> EXERCISE DETAILS: The answer must be one number: how many lines below contain the word "asset".

[Document images with source code]
=== Section Start ===

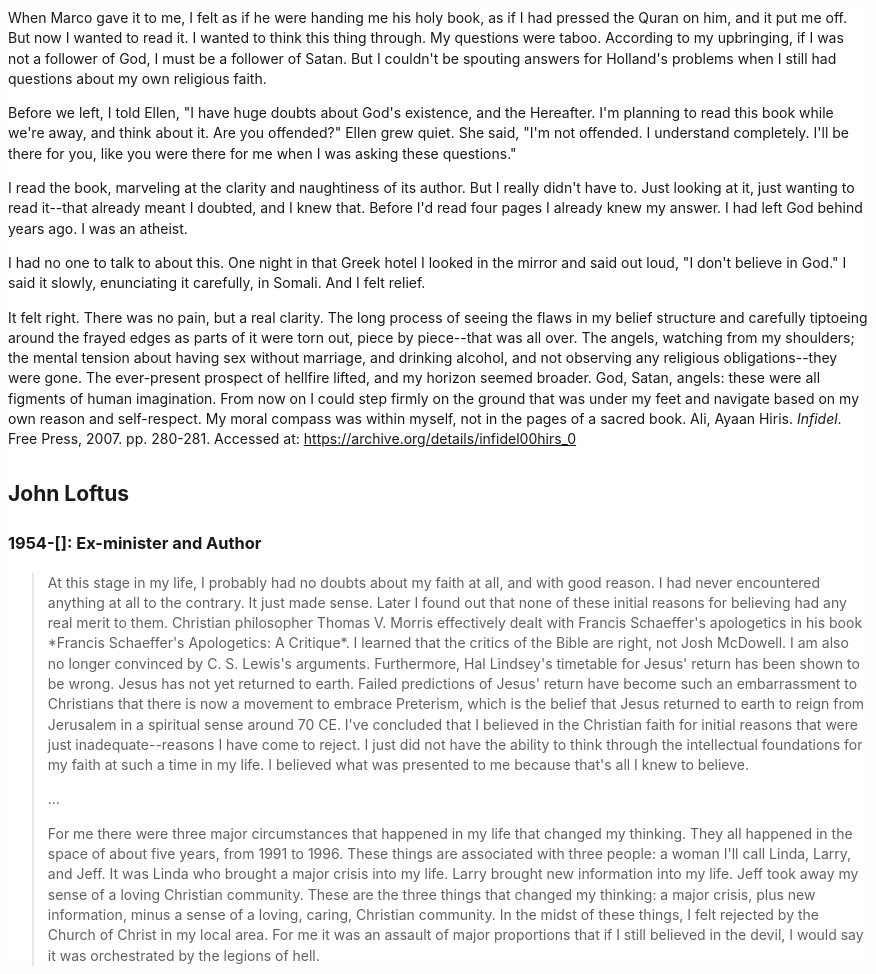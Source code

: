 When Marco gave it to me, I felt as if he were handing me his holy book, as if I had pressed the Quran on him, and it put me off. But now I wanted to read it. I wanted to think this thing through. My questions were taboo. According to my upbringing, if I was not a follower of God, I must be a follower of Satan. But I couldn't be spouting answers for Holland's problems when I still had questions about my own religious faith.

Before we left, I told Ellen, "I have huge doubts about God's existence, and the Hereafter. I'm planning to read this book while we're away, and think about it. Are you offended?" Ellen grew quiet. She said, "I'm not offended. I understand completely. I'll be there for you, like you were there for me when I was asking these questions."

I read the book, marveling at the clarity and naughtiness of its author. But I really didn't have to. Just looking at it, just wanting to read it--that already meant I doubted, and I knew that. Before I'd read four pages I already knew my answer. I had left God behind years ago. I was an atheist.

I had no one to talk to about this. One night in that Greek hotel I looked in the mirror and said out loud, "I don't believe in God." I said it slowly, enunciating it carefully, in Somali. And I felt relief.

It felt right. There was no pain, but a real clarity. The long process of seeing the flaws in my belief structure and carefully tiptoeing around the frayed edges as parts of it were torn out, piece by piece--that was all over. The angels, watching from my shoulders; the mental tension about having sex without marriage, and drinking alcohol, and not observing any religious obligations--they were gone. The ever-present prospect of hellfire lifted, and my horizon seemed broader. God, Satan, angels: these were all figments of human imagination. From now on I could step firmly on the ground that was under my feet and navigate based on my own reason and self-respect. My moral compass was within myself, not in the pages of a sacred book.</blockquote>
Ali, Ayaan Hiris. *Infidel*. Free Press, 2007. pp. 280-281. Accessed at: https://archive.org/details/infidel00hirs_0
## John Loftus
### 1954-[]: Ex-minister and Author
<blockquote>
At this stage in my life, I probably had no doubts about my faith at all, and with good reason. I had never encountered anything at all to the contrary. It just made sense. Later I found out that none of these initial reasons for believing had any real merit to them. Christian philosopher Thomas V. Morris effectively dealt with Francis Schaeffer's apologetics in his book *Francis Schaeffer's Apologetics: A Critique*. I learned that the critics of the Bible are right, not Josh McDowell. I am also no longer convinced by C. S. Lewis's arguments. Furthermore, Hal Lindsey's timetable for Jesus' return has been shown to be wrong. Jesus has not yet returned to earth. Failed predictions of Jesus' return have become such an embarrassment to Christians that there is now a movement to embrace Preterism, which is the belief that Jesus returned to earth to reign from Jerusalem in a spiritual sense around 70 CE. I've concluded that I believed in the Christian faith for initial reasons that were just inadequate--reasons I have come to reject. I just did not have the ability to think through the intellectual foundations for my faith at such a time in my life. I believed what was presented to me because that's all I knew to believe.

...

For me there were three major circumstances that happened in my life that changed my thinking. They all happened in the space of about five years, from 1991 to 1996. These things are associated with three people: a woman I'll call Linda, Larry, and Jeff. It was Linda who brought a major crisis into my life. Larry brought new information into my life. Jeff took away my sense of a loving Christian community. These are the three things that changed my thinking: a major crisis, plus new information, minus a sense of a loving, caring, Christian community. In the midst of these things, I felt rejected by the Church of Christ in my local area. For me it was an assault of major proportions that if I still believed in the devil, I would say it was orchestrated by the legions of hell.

=== Section End ===
=== Section Start ===

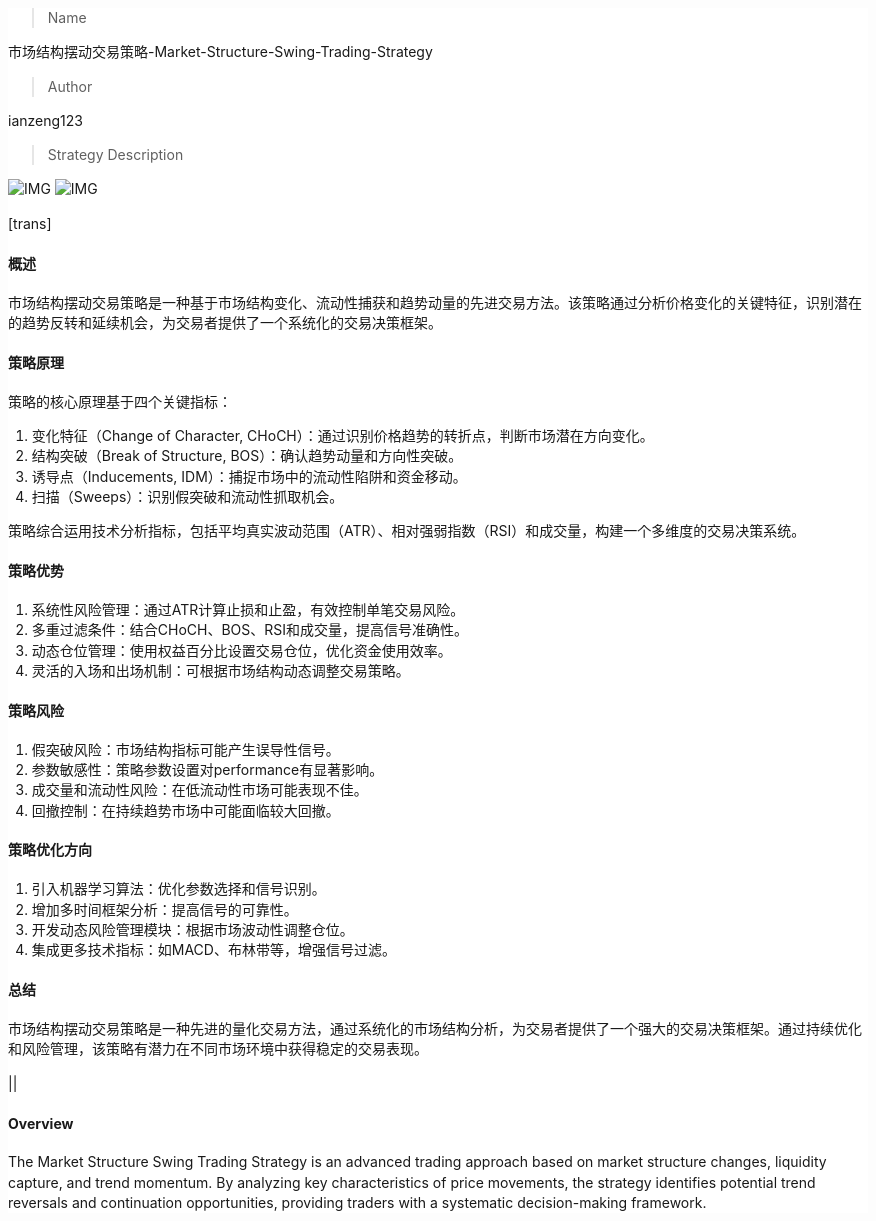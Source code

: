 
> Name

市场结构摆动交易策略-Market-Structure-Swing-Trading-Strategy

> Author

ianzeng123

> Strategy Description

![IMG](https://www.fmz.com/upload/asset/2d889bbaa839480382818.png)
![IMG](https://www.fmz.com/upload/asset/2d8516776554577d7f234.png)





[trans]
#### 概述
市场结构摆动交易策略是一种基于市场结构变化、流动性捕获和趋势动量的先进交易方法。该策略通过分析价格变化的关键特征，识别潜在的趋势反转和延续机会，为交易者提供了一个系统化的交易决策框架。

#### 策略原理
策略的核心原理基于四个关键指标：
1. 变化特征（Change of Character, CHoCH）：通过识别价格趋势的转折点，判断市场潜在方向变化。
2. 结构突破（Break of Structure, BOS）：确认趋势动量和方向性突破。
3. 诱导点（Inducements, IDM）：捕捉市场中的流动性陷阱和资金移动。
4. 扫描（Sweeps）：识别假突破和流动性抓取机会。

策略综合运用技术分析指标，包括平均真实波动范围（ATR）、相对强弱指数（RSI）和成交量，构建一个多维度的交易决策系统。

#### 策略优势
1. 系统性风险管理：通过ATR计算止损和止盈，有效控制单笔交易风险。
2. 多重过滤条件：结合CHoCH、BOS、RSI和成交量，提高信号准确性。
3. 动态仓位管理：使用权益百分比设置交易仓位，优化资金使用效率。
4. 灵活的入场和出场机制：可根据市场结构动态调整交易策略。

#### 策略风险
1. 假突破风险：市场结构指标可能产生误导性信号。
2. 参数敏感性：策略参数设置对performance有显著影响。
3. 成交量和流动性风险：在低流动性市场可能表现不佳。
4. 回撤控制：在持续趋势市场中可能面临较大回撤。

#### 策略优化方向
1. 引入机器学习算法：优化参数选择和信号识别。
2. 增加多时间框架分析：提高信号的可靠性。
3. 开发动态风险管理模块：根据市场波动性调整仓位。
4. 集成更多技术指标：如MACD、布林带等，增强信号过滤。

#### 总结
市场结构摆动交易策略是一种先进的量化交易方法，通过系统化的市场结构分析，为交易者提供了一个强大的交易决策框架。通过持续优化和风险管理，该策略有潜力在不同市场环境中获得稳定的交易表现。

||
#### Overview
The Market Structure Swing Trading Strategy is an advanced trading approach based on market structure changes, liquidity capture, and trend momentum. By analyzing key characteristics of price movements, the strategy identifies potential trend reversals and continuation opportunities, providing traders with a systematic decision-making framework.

=== Section End ===

> EXERCISE ANSWER: 2